Items from a data source:
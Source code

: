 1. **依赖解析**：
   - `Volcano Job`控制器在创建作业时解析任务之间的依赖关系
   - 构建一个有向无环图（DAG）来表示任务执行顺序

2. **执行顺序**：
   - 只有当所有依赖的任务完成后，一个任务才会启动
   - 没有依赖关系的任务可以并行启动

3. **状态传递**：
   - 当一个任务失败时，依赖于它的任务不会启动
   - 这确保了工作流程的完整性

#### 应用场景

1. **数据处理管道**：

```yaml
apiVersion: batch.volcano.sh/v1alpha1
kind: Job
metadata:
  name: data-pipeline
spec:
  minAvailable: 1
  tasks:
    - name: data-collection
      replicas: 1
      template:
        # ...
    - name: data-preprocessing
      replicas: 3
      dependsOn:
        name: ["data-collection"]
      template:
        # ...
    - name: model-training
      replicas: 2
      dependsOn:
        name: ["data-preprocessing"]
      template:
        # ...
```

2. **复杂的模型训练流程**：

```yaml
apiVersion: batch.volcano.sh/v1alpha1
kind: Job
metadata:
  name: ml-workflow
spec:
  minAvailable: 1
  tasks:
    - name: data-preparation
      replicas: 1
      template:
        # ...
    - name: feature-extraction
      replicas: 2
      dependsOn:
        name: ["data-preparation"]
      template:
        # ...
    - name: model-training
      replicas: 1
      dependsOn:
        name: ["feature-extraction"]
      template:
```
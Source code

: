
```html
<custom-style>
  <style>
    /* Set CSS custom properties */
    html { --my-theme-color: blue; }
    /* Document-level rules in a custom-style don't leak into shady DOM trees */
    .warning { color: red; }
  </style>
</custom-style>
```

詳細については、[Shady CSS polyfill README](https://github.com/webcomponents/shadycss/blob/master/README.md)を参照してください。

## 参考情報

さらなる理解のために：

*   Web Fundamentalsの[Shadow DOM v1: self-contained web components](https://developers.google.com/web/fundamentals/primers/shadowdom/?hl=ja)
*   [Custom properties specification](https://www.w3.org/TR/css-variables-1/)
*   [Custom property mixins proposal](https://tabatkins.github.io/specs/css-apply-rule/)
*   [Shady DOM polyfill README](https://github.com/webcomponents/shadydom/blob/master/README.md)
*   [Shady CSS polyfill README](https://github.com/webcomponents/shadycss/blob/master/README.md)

_TASK REQUIREMENTS_.
Which lines of the records above contain the word "properties"? Show each of them.

_OUTPUT OF THE TASK_.
    /* Set CSS custom properties */
*   [Custom properties specification](https://www.w3.org/TR/css-variables-1/)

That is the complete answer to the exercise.